Reparameterization trick:

\[ w=\mu+\sigma\odot\varepsilon, \qquad \varepsilon\sim\mathcal N(0,I) \]

4) Core method equations

Canonical ELBO (maximization form):

\[ \mathcal F(\phi)=\mathbb E_{q_{\phi}(w)}\left[\log p(\mathcal D\mid w)\right]-\mathrm{KL}\!\left(q_{\phi}(w)\,\|\,p(w)\right) \]

Equivalent minimization form used in training:

\[ \mathcal L_{\mathrm{ELBO}}(\phi)=\mathbb E_{q_{\phi}(w)}\left[-\log p(\mathcal D\mid w)\right]+\beta\,\mathrm{KL}\!\left(q_{\phi}(w)\,\|\,p(w)\right) \]

Mini-batch objective with \(N_b\) optimizer steps per epoch:

\[ \widehat{\mathcal L}_{\mathrm{ELBO}}=\widehat{\mathcal L}_{\mathrm{NLL}}+\beta\,\frac{1}{N_b}\mathrm{KL}\!\left(q_{\phi}(w)\,\|\,p(w)\right) \]

Relationship to posterior KL:

\[ \mathrm{KL}\!\left(q_{\phi}(w)\,\|\,p(w\mid\mathcal D)\right)=\mathcal L_{\mathrm{ELBO}}(\phi)+\log p(\mathcal D) \]

5) Implemented VI variants in Deep-UQ

Bayes by Backprop

The baseline mean-field Bayesian MLP predicts either a scalar/vector regression output or classification logits.

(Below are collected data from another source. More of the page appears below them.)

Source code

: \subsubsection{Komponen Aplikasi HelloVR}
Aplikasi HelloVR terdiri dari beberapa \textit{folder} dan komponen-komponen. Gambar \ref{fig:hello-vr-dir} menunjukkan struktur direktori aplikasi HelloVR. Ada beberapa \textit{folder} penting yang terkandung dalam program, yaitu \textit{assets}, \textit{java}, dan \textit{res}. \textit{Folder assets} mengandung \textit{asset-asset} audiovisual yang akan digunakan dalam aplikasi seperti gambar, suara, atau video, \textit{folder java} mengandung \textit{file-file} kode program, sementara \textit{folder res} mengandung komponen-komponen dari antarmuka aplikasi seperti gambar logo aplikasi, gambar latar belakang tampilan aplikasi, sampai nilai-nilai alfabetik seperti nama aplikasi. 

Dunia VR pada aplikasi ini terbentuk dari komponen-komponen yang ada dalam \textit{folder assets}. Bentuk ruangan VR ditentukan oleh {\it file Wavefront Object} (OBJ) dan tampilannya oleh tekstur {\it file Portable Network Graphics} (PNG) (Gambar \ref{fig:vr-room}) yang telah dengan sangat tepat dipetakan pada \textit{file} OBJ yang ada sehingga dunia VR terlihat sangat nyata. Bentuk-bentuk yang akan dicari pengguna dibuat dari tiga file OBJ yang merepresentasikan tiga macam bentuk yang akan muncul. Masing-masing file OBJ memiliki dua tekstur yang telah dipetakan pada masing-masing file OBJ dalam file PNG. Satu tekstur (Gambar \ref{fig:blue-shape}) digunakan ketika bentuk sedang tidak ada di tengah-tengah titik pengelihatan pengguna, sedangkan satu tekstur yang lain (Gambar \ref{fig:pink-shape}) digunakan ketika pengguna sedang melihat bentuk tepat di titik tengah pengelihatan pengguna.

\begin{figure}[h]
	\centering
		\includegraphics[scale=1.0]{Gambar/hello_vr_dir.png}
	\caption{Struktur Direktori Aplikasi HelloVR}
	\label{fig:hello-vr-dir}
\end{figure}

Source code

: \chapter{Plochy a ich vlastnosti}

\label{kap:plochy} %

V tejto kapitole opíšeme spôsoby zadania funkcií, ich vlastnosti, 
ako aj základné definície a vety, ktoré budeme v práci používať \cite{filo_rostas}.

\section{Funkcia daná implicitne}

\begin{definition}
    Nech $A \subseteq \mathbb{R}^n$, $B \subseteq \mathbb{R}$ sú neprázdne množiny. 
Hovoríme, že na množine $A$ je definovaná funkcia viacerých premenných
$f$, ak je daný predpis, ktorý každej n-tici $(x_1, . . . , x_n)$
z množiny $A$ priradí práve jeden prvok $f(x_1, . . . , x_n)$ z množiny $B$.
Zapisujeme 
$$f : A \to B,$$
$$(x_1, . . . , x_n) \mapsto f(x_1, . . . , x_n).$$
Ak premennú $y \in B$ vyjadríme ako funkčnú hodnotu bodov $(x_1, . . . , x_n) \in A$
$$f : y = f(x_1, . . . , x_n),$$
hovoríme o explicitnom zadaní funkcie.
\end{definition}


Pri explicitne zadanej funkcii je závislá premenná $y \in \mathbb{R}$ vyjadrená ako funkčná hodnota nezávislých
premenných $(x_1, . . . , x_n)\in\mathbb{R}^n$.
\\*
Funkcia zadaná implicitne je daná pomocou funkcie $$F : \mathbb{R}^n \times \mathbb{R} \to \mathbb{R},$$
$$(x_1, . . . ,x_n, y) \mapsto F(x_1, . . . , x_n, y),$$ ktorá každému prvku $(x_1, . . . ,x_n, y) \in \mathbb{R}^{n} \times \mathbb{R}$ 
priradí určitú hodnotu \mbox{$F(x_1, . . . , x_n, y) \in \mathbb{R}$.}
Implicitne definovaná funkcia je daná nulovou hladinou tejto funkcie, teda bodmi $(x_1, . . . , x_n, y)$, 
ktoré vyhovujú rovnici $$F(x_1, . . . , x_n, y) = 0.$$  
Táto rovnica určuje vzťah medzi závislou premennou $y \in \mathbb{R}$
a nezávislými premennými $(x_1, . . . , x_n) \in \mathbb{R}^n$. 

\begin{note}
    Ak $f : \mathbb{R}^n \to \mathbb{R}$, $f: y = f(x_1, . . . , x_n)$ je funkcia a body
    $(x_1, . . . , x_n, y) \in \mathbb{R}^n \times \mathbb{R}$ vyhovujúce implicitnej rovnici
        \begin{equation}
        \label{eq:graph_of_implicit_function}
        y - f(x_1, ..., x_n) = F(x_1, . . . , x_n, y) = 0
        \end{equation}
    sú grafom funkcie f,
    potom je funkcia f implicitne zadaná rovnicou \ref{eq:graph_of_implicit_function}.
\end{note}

Regression predictive moments:

\[ \mu(x)=\frac{1}{S}\sum_{s=1}^{S} f(x;w^{(s)}) \]
\[ \sigma^2_{\mathrm{epi}}(x)=\frac{1}{S}\sum_{s=1}^{S}\left(f(x;w^{(s)})-\mu(x)\right)^2 \]

Classification predictive probabilities:

\[ \bar p(y\mid x)=\frac{1}{S}\sum_{s=1}^{S}\mathrm{softmax}\!\left(z(x;w^{(s)})\right) \]

Heteroscedastic Bayes by Backprop

The heteroscedastic regressor predicts both a mean and an observation variance. For one output dimension:

\[ \mathcal L_{\mathrm{NLL}}(x,y)=\frac{1}{2}\frac{(y-\mu_w(x))^2}{\sigma_w^2(x)}+\frac{1}{2}\log \sigma_w^2(x) \]

The returned uncertainty decomposes into Monte Carlo variance across sampled means plus the Monte Carlo average of the predicted observation variance.

Multi-output Bayes by Backprop

The multi-output regressor predicts a vector-valued response \(\mu(x)\in\mathbb R^m\). The ELBO stays the same, but the likelihood is summed or averaged across output dimensions.

Heteroscedastic multi-output Bayes by Backprop

This combines the previous two ideas: a vector mean and a vector of predicted noise variances. It is the most complete regression VI variant in the package, covering both multi-output predictions and explicit aleatoric noise.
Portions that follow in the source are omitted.